#### TASK GOAL
The answer must consist solely of the line that contains "از لیست زیر" and all subsequent lines of the data, each reproduced exactly.

◇ ◇ ◇ ◇ ◇

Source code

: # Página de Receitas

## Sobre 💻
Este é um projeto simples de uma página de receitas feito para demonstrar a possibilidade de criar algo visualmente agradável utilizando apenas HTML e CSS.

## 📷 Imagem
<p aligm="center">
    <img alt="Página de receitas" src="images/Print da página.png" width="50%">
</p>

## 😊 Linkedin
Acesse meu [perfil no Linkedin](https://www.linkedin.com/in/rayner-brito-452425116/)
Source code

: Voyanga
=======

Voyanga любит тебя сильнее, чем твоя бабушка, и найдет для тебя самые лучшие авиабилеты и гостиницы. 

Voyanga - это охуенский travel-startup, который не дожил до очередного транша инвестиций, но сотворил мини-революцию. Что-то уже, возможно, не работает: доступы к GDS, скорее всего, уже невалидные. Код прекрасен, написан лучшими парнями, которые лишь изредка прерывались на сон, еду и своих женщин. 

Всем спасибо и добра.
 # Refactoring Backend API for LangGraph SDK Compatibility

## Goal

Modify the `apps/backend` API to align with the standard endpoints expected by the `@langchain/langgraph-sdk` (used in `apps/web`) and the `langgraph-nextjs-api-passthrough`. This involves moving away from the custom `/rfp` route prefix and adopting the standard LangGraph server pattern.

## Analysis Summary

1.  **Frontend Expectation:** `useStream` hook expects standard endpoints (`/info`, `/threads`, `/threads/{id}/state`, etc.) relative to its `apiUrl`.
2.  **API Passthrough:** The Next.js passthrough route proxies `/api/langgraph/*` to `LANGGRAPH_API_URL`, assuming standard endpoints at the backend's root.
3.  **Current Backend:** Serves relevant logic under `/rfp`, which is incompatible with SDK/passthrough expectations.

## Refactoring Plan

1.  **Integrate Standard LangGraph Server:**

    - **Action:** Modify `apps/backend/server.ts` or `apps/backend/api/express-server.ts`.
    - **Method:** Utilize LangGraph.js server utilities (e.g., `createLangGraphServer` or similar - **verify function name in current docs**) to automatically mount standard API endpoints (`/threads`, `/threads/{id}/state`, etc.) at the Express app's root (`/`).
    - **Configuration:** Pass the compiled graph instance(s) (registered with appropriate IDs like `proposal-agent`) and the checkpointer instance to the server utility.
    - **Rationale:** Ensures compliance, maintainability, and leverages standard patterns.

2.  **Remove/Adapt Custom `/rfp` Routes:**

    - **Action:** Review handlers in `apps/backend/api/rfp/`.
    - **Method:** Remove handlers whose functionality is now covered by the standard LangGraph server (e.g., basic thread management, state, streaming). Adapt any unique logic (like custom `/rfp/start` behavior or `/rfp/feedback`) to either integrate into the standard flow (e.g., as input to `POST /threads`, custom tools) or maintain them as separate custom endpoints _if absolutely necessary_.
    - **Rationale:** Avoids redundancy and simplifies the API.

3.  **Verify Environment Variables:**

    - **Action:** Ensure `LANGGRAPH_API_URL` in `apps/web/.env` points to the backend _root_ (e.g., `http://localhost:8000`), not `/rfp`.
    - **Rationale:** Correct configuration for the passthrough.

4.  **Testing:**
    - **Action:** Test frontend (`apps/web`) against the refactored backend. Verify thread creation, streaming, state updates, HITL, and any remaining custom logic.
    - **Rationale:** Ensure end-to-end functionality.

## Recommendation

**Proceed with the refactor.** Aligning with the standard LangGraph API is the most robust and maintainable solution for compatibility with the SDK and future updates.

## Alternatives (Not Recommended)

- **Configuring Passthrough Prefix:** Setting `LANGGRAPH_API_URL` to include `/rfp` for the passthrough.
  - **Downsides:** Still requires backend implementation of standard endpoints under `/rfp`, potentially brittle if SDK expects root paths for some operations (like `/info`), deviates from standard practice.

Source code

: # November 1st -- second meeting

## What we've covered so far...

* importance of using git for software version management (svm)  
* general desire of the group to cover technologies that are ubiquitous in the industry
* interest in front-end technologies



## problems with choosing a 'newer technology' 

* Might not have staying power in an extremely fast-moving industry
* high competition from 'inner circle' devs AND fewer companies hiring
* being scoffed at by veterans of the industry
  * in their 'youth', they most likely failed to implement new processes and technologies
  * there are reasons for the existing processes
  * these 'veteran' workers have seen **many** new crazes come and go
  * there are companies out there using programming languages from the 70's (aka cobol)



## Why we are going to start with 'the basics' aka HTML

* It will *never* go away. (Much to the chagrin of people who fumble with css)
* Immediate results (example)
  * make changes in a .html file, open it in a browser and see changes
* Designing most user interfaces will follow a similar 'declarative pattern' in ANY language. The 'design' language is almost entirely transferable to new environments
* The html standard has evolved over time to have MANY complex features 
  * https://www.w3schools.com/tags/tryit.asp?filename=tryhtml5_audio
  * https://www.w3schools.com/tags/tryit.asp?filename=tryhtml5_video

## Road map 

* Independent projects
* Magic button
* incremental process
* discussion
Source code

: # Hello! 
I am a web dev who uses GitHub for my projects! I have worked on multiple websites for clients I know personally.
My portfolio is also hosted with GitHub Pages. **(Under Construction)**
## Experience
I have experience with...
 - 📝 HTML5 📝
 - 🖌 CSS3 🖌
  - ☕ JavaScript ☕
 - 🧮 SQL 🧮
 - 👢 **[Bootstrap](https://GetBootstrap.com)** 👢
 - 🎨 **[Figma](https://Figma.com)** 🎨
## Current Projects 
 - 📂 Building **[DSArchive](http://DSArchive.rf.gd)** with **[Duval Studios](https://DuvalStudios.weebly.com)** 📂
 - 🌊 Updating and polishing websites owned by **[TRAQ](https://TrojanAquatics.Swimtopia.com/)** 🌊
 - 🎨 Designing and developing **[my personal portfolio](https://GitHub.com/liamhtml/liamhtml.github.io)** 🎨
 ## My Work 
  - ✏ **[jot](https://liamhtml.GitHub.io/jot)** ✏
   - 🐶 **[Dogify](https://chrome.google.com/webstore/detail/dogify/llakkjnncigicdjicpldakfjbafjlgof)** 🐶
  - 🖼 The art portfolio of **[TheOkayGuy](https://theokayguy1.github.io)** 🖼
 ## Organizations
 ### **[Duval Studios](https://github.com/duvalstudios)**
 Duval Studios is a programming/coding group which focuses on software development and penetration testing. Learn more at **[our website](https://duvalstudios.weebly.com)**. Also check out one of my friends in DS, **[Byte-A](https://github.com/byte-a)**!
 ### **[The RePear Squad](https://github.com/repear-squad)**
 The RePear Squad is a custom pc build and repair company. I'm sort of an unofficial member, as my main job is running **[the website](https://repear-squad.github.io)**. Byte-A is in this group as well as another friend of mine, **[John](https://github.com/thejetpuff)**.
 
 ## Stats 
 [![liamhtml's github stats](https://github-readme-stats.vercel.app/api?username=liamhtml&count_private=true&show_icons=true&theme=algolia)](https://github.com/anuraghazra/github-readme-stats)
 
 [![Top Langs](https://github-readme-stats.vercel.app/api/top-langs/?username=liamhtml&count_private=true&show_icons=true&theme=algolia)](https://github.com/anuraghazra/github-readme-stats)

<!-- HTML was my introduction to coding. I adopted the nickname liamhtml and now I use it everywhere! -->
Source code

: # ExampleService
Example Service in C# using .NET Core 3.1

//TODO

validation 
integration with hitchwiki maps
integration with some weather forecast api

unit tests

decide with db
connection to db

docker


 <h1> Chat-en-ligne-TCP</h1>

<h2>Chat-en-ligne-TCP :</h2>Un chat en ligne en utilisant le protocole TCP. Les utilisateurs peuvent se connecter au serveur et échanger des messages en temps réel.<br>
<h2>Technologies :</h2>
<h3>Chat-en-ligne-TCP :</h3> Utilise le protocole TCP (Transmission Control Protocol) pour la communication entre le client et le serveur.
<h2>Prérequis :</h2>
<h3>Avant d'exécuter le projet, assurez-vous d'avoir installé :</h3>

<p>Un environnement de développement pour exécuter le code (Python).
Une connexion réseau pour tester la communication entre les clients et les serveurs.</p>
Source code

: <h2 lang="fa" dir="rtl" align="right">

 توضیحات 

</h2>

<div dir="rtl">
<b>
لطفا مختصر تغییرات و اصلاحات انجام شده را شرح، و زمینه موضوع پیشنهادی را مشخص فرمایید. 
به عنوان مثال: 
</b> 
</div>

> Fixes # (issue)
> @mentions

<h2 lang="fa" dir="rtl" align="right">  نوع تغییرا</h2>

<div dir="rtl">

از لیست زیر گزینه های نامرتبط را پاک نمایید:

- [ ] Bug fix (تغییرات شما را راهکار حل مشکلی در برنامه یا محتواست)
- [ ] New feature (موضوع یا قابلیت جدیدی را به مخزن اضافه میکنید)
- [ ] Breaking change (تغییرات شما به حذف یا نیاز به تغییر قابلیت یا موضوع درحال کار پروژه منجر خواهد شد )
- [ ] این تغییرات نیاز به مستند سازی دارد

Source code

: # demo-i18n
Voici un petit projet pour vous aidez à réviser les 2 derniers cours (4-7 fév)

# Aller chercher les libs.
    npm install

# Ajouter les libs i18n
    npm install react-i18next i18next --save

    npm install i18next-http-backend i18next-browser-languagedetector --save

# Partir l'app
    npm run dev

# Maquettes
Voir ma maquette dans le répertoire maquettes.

◇ ◇ ◇ ◇ ◇

#### RESPONSE FOR THIS EXERCISE
از لیست زیر گزینه های نامرتبط را پاک نمایید:

- [ ] Bug fix (تغییرات شما را راهکار حل مشکلی در برنامه یا محتواست)
- [ ] New feature (موضوع یا قابلیت جدیدی را به مخزن اضافه میکنید)
- [ ] Breaking change (تغییرات شما به حذف یا نیاز به تغییر قابلیت یا موضوع درحال کار پروژه منجر خواهد شد )
- [ ] این تغییرات نیاز به مستند سازی دارد

Source code

: # demo-i18n
Voici un petit projet pour vous aidez à réviser les 2 derniers cours (4-7 fév)

# Aller chercher les libs.
    npm install

# Ajouter les libs i18n
    npm install react-i18next i18next --save

    npm install i18next-http-backend i18next-browser-languagedetector --save

# Partir l'app
    npm run dev

# Maquettes
Voir ma maquette dans le répertoire maquettes.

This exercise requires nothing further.